La noblesse a un poids démographique et politique considérable dans la Hongrie du XIXe siècle. Il est possible de parler, grosso modo, de deux couches distinctes : -Quelques dizaines de familles constituent l'aristocratie hongroise : grands propriétaires terriens, ils détiennent les principaux postes dans la bureaucratie et dans l'armée. Il s'agit des grandes familles comme les Eszterházy, Károlyi, Andrássy, Zichy, Pálffy, Széchenyi ou Wesselényi. Leur prise de position varie selon le contexte. Lors la guerre d'indépendance menée par François II Rákóczi au début du XVIIIe siècle, certaines familles (les kuruc/kouroutz) s'insurgent contre le pouvoir impérial, alors que d'autres (les labánc/labantz) restent fidèles aux Habsbourg. En 1711, certains familles insurgées (avec un Károlyi en tête) passent un accord avec l'Empire, la Paix de Szatmár, qui peut être considéré comme le premier d'une série de compromis entre la noblesse hongroise et la Cour de Vienne. Au XVIIIe siècle, et surtout sous le règne de Marie-Thérèse, les magnats hongrois sont parmi les principaux soutiens du pouvoir impérial en Hongrie ; en revanche, ils bénéficient d'une certaine autonomie de pouvoir à l'intérieur de la Hongrie. Bien entendu, la tradition "kouroutz" n'est pas complètement éteinte, et dans certains cas, l'aristocratie hongroise prend position contre la Cour. L'aristocratie interprète les tentatives de réforme centralisatrice de Joseph II comme une menace contre son propre pouvoir. Lors des guerres napoléoniennes, la plupart des aristocrates refusent de payer des taxes supplémentaires. Dans les années 1830 et 1840, c'est un aristocrate, István Széchenyi, qui est l'initiateur d'un certain nombre de réformes d'esprit libéral ; Széchenyi rêve, par exemple, d'une modernisation des rapports de production (l'abolition du travail forcé, par exemple). En 1848-1849, certains aristocrates, comme Lajos Batthyány et Gyula Andrássy, participent à la Révolution. Or, une grande partie des propriétaires terriens soutient la contre-révolution. En principe, l'aristocratie catholique des régions de l'Ouest de la Hongrie (plus développée du point de vue industriel et commercial) est plus prête à une politique pro-Vienne, tandis que l'aristocratie protestante de l'Est et de la Transylvanie reste fidèle à ses traditions indépendantistes (voire "nationalistes").

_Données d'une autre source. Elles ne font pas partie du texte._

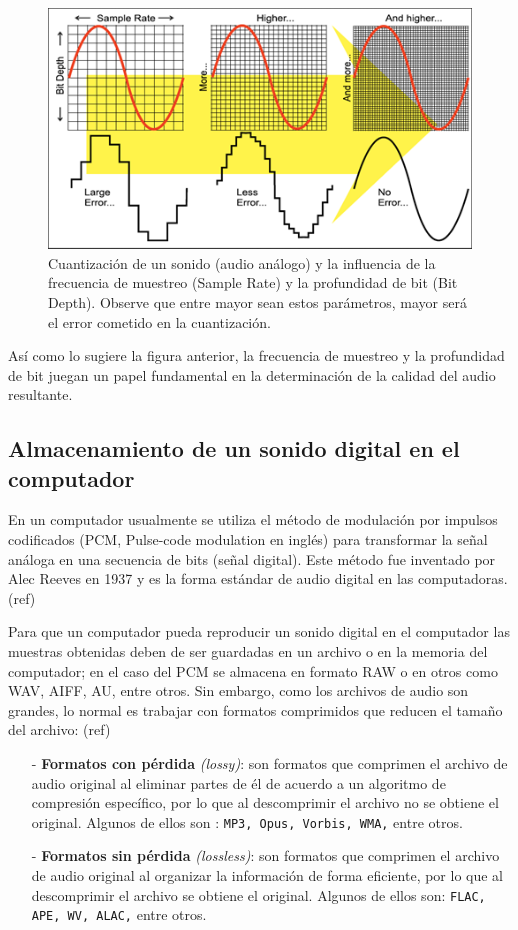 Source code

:\documentclass[conference,onecolumn]{IEEEtran}
\begin{document}
 \begin{figure}[H]
 \centering
    \includegraphics[scale=1]{img5.png}
    \caption{Cuantización de un sonido (audio análogo) y la influencia de la frecuencia de muestreo (Sample Rate) y la profundidad de bit (Bit Depth). Observe que entre mayor sean estos parámetros, mayor será el error cometido en la cuantización.}
\end{figure}

Así como lo sugiere la figura anterior, la frecuencia de muestreo y la profundidad de bit juegan un papel fundamental en la determinación de la calidad del audio resultante.

\subsection{Almacenamiento de un sonido digital en el computador}
En un computador usualmente se utiliza el método de modulación por impulsos codificados (PCM, Pulse-code modulation en inglés) para transformar la señal análoga en una secuencia de bits (señal digital). Este método fue inventado por Alec Reeves en 1937 y es la forma estándar de audio digital en las computadoras. (ref) 

Para que un computador pueda reproducir un sonido digital en el computador las muestras obtenidas deben de ser guardadas en un archivo o en la memoria del computador; en el caso del PCM se almacena en formato RAW o en otros como WAV, AIFF, AU, entre otros. Sin embargo, como los archivos de audio son grandes, lo normal es trabajar con formatos comprimidos que reducen el tamaño del archivo: (ref) \\

\begin{itemize} %

    \item[-] \textbf{Formatos con pérdida} \textit{(lossy)}: son formatos que comprimen el archivo de audio original al eliminar partes de él de acuerdo a un algoritmo de compresión específico, por lo que al descomprimir el archivo no se obtiene el original. Algunos de ellos son : \texttt{MP3, Opus, Vorbis, WMA,} entre otros.
    \item[-] \textbf{Formatos sin pérdida} \textit{(lossless)}: son formatos que comprimen el archivo de audio original al organizar la información de forma eficiente, por lo que al descomprimir el archivo se obtiene el original. Algunos de ellos son: \texttt{FLAC, APE, WV, ALAC,} entre otros.

\end{itemize}
\end{document}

-La petite et moyenne noblesse constitue plus de 5% de la population. Au XIXe siècle, et surtout à la veille de la révolution de 1848, c'est cette noblesse sans titre qui se fait porte-parole des courants démocrates. Les petits nobles comme Lajos Kossuth sont les vrais "révolutionnaires" en 1848. Après 1867, leur poids dans l'administration augmente encore. Ferenc Deák est, par exemple, de la moyenne noblesse de la région de Zala.
En tout cas, dans la deuxième moitié du XIXe siècle, la Hongrie traverse une période de développement du capitalisme. A la fin du siècle, l'aristocratie et la petite noblesse sont embourgeoisées, et s'investissent de plus en plus dans le commerce et l'industrie. Les familles de la grande bourgeoisie, quant à elles, sont anoblies. Tout de même, la vieille aristocratie hongroise est fière de son identité, et dédaigne, jusqu'aux derniers jours de la Monarchie, la bourgeoisie et la moyenne noblesse. Entre 1867 et 1918, c'est un parti "pro-compromis de 1867" qui gouverne pour la plupart du temps, et ce parti est plutôt soutenu par les bourgeois. Quelques familles aristocrates comme les Andrássy sont aussi favorables à la solution dualiste austro-hongrois que présente le compromis de 1867. Quant à l'opposition, elle se réclame de la tradition indépendantiste de Kossuth, et trouve un soutien considérable parmi les vieilles familles aristocrates, comme les Károlyi.